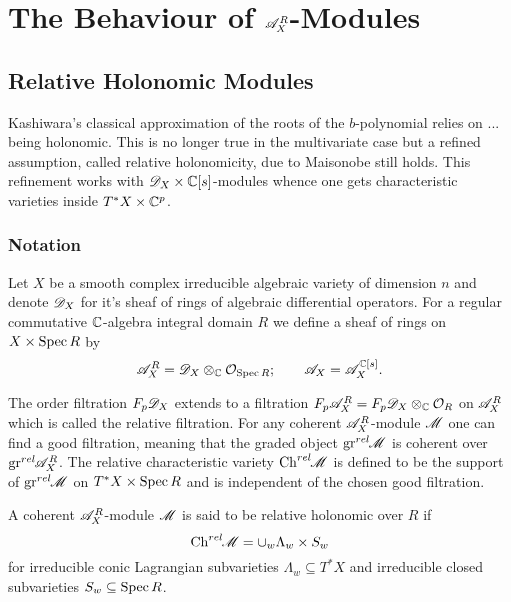 \chapter{The Behaviour of $\mathscr{A}_X^R$-Modules}
\section{Relative Holonomic Modules}
Kashiwara's classical approximation of the roots of the $b$-polynomial  relies on ... being holonomic. This is no longer true in the multivariate case but a refined assumption, called relative holonomicity, due to Maisonobe \cite{maisonobe2016filtration} still holds. This refinement works with $\mathscr{D}_X\times\mathbb{C}[s]$-modules whence one gets characteristic varieties inside $T^*X \times \mathbb{C}^p$.  
\subsection{Notation}
Let $X$ be a smooth complex irreducible algebraic variety of dimension $n$ and denote $\mathscr{D}_X$ for it's sheaf of rings of algebraic differential operators. For a regular commutative $\mathbb{C}$-algebra integral domain $R$ we define a sheaf of rings on $X\times \operatorname{Spec} R$ by
$$\mathscr{A}_{X}^R = \mathscr{D}_X \otimes_{\mathbb{C}} \mathcal{O}_{\operatorname{Spec} R}; \qquad \mathscr{A}_X = \mathscr{A}_{X}^{\mathbb{C}[s]}.$$

The order filtration $F_p\mathscr{D}_X$ extends to a filtration $F_p\mathscr{A}^R_X = F_p\mathscr{D}_X \otimes_{\mathbb{C}} \mathcal{O}_R$ on $\mathscr{A}^R_X$ which is called the relative filtration. For any coherent $\mathscr{A}_X^R$-module $\mathscr{M}$ one can find a good filtration, meaning that the graded object $\operatorname{gr}^{rel}\mkern-5mu \mathscr{M}$ is coherent over $\operatorname{gr}^{rel}\mkern-5mu \mathscr{A}_X^R$. The relative characteristic variety $\operatorname{Ch}^{rel}\mkern-5mu \mathscr{M}$ is defined to be the support of $\operatorname{gr}^{rel}\mkern-5mu \mathscr{M}$ on $T^*X \times \operatorname{Spec} R$ and is independent of the chosen good filtration. 

A coherent $\mathscr{A}_X^R$-module $\mathscr{M}$ is said to be relative holonomic over $R$ if 
$$\operatorname{Ch}^{rel}\mkern-5mu \mathscr{M} = \cup_w \Lambda_w \times S_w$$
for irreducible conic Lagrangian subvarieties $\Lambda_w\subseteq T^*X$ and irreducible closed subvarieties $S_w\subseteq \operatorname{Spec} R$. 
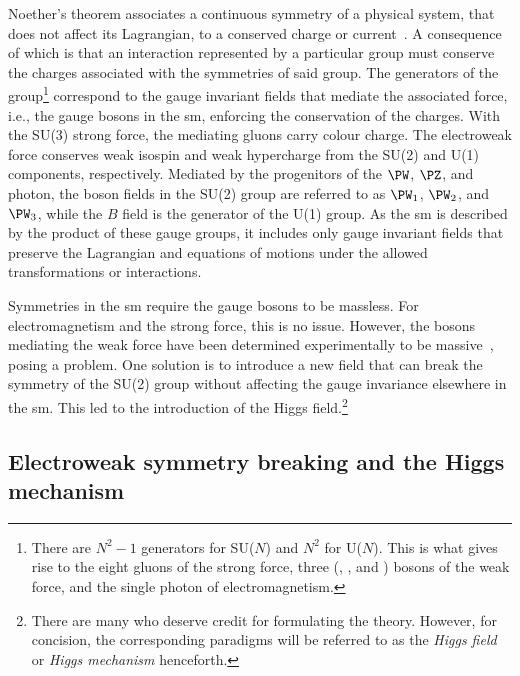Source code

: Noether's theorem associates a continuous symmetry of a physical system, that does not affect its Lagrangian, to a conserved charge or current~\cite{Noether_1971}. A consequence of which is that an interaction represented by a particular group must conserve the charges associated with the symmetries of said group. The generators of the group\footnote{There are $N^2 - \text{1}$ generators for SU($N$) and $N^2$ for U($N$). This is what gives rise to the eight gluons of the strong force, three (\PWplus, \PWminus, and \PZ) bosons of the weak force, and the single photon of electromagnetism.} correspond to the gauge invariant fields that mediate the associated force, i.e., the gauge bosons in the \acrshort{sm}, enforcing the conservation of the charges. With the SU(3) strong force, the mediating gluons carry colour charge. The electroweak force conserves weak isospin and weak hypercharge from the SU(2) and U(1) components, respectively. Mediated by the progenitors of the $\PW$, $\PZ$, and photon, the boson fields in the SU(2) group are referred to as $\PW_1$, $\PW_2$, and $\PW_3$, while the $B$ field is the generator of the U(1) group. As the \acrshort{sm} is described by the product of these gauge groups, it includes only gauge invariant fields that preserve the Lagrangian and equations of motions under the allowed transformations or interactions.

Symmetries in the \acrlong{sm} require the gauge bosons to be massless. For electromagnetism and the strong force, this is no issue. However, the bosons mediating the weak force have been determined experimentally to be massive~\cite{Arnison:1983mk,Bagnaia:1983zx}, posing a problem. One solution is to introduce a new field that can break the symmetry of the SU(2) group without affecting the gauge invariance elsewhere in the \acrshort{sm}. This led to the introduction of the Higgs field.\footnote{There are many who deserve credit for formulating the theory. However, for concision, the corresponding paradigms will be referred to as the \emph{Higgs field} or \emph{Higgs mechanism} henceforth.}





\subsection{Electroweak symmetry breaking and the Higgs mechanism}
\label{subsec:theory_higgs_mechanism}


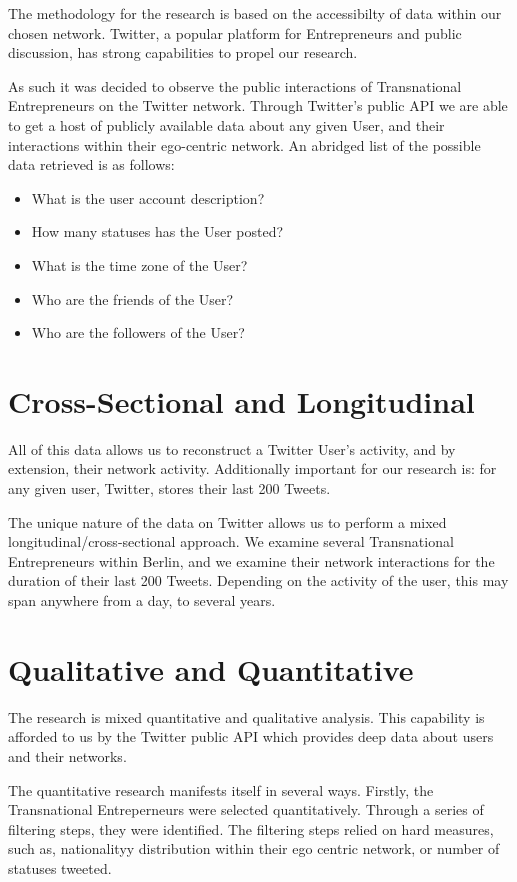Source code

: The methodology for the research is based on the accessibilty of data
within our chosen network. Twitter, a popular platform for
Entrepreneurs and public discussion, has strong capabilities to propel
our research.

As such it was decided to observe the public interactions of
Transnational Entrepreneurs on the Twitter network. Through Twitter's
public API we are able to get a host of publicly available data about
any given User, and their interactions within their ego-centric
network. An abridged list of the possible data retrieved is as follows:

\begin{itemize}
\item What is the user account description?
\item How many statuses has the User posted?
\item What is the time zone of the User?
\item Who are the friends of the User?
\item Who are the followers of the User?
\end{itemize}

\section{Cross-Sectional and Longitudinal}
All of this data allows us to reconstruct a Twitter User's activity,
and by extension, their network activity. Additionally important for
our research is: for any given user, Twitter, stores their last
200 Tweets.

The unique nature of the data on Twitter allows us to perform a mixed
longitudinal/cross-sectional approach. We examine several
Transnational Entrepreneurs within Berlin, and we examine their
network interactions for the duration of their last 200
Tweets. Depending on the activity of the user, this may span anywhere
from a day, to several years.

\section{Qualitative and Quantitative}
The research is mixed quantitative and qualitative analysis. This
capability is afforded to us by the Twitter public API which provides
deep data about users and their networks.

The quantitative research manifests itself in several ways. Firstly,
the Transnational Entreperneurs were selected quantitatively. Through
a series of filtering steps, they were identified. The filtering steps
relied on hard measures, such as, nationalityy distribution within
their ego centric network, or number of statuses tweeted.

### Task brief
When you copy the records above, keep every word exact but leave out the pictures.

### Expected output
 \chapter{The Behaviour of $\mathscr{A}_X^R$-Modules}
\section{Relative Holonomic Modules}
Kashiwara's classical approximation of the roots of the $b$-polynomial  relies on ... being holonomic. This is no longer true in the multivariate case but a refined assumption, called relative holonomicity, due to Maisonobe \cite{maisonobe2016filtration} still holds. This refinement works with $\mathscr{D}_X\times\mathbb{C}[s]$-modules whence one gets characteristic varieties inside $T^*X \times \mathbb{C}^p$.  
\subsection{Notation}
Let $X$ be a smooth complex irreducible algebraic variety of dimension $n$ and denote $\mathscr{D}_X$ for it's sheaf of rings of algebraic differential operators. For a regular commutative $\mathbb{C}$-algebra integral domain $R$ we define a sheaf of rings on $X\times \operatorname{Spec} R$ by
$$\mathscr{A}_{X}^R = \mathscr{D}_X \otimes_{\mathbb{C}} \mathcal{O}_{\operatorname{Spec} R}; \qquad \mathscr{A}_X = \mathscr{A}_{X}^{\mathbb{C}[s]}.$$

The order filtration $F_p\mathscr{D}_X$ extends to a filtration $F_p\mathscr{A}^R_X = F_p\mathscr{D}_X \otimes_{\mathbb{C}} \mathcal{O}_R$ on $\mathscr{A}^R_X$ which is called the relative filtration. For any coherent $\mathscr{A}_X^R$-module $\mathscr{M}$ one can find a good filtration, meaning that the graded object $\operatorname{gr}^{rel}\mkern-5mu \mathscr{M}$ is coherent over $\operatorname{gr}^{rel}\mkern-5mu \mathscr{A}_X^R$. The relative characteristic variety $\operatorname{Ch}^{rel}\mkern-5mu \mathscr{M}$ is defined to be the support of $\operatorname{gr}^{rel}\mkern-5mu \mathscr{M}$ on $T^*X \times \operatorname{Spec} R$ and is independent of the chosen good filtration. 

A coherent $\mathscr{A}_X^R$-module $\mathscr{M}$ is said to be relative holonomic over $R$ if 
$$\operatorname{Ch}^{rel}\mkern-5mu \mathscr{M} = \cup_w \Lambda_w \times S_w$$
for irreducible conic Lagrangian subvarieties $\Lambda_w\subseteq T^*X$ and irreducible closed subvarieties $S_w\subseteq \operatorname{Spec} R$. 
Source code

: Noether's theorem associates a continuous symmetry of a physical system, that does not affect its Lagrangian, to a conserved charge or current~\cite{Noether_1971}. A consequence of which is that an interaction represented by a particular group must conserve the charges associated with the symmetries of said group. The generators of the group\footnote{There are $N^2 - \text{1}$ generators for SU($N$) and $N^2$ for U($N$). This is what gives rise to the eight gluons of the strong force, three (\PWplus, \PWminus, and \PZ) bosons of the weak force, and the single photon of electromagnetism.} correspond to the gauge invariant fields that mediate the associated force, i.e., the gauge bosons in the \acrshort{sm}, enforcing the conservation of the charges. With the SU(3) strong force, the mediating gluons carry colour charge. The electroweak force conserves weak isospin and weak hypercharge from the SU(2) and U(1) components, respectively. Mediated by the progenitors of the $\PW$, $\PZ$, and photon, the boson fields in the SU(2) group are referred to as $\PW_1$, $\PW_2$, and $\PW_3$, while the $B$ field is the generator of the U(1) group. As the \acrshort{sm} is described by the product of these gauge groups, it includes only gauge invariant fields that preserve the Lagrangian and equations of motions under the allowed transformations or interactions.

Symmetries in the \acrlong{sm} require the gauge bosons to be massless. For electromagnetism and the strong force, this is no issue. However, the bosons mediating the weak force have been determined experimentally to be massive~\cite{Arnison:1983mk,Bagnaia:1983zx}, posing a problem. One solution is to introduce a new field that can break the symmetry of the SU(2) group without affecting the gauge invariance elsewhere in the \acrshort{sm}. This led to the introduction of the Higgs field.\footnote{There are many who deserve credit for formulating the theory. However, for concision, the corresponding paradigms will be referred to as the \emph{Higgs field} or \emph{Higgs mechanism} henceforth.}





\subsection{Electroweak symmetry breaking and the Higgs mechanism}
\label{subsec:theory_higgs_mechanism}


Source code

: The methodology for the research is based on the accessibilty of data
within our chosen network. Twitter, a popular platform for
Entrepreneurs and public discussion, has strong capabilities to propel
our research.

As such it was decided to observe the public interactions of
Transnational Entrepreneurs on the Twitter network. Through Twitter's
public API we are able to get a host of publicly available data about
any given User, and their interactions within their ego-centric
network. An abridged list of the possible data retrieved is as follows:

\begin{itemize}
\item What is the user account description?
\item How many statuses has the User posted?
\item What is the time zone of the User?
\item Who are the friends of the User?
\item Who are the followers of the User?
\end{itemize}

\section{Cross-Sectional and Longitudinal}
All of this data allows us to reconstruct a Twitter User's activity,
and by extension, their network activity. Additionally important for
our research is: for any given user, Twitter, stores their last
200 Tweets.

The unique nature of the data on Twitter allows us to perform a mixed
longitudinal/cross-sectional approach. We examine several
Transnational Entrepreneurs within Berlin, and we examine their
network interactions for the duration of their last 200
Tweets. Depending on the activity of the user, this may span anywhere
from a day, to several years.

\section{Qualitative and Quantitative}
The research is mixed quantitative and qualitative analysis. This
capability is afforded to us by the Twitter public API which provides
deep data about users and their networks.

The quantitative research manifests itself in several ways. Firstly,
the Transnational Entreperneurs were selected quantitatively. Through
a series of filtering steps, they were identified. The filtering steps
relied on hard measures, such as, nationalityy distribution within
their ego centric network, or number of statuses tweeted.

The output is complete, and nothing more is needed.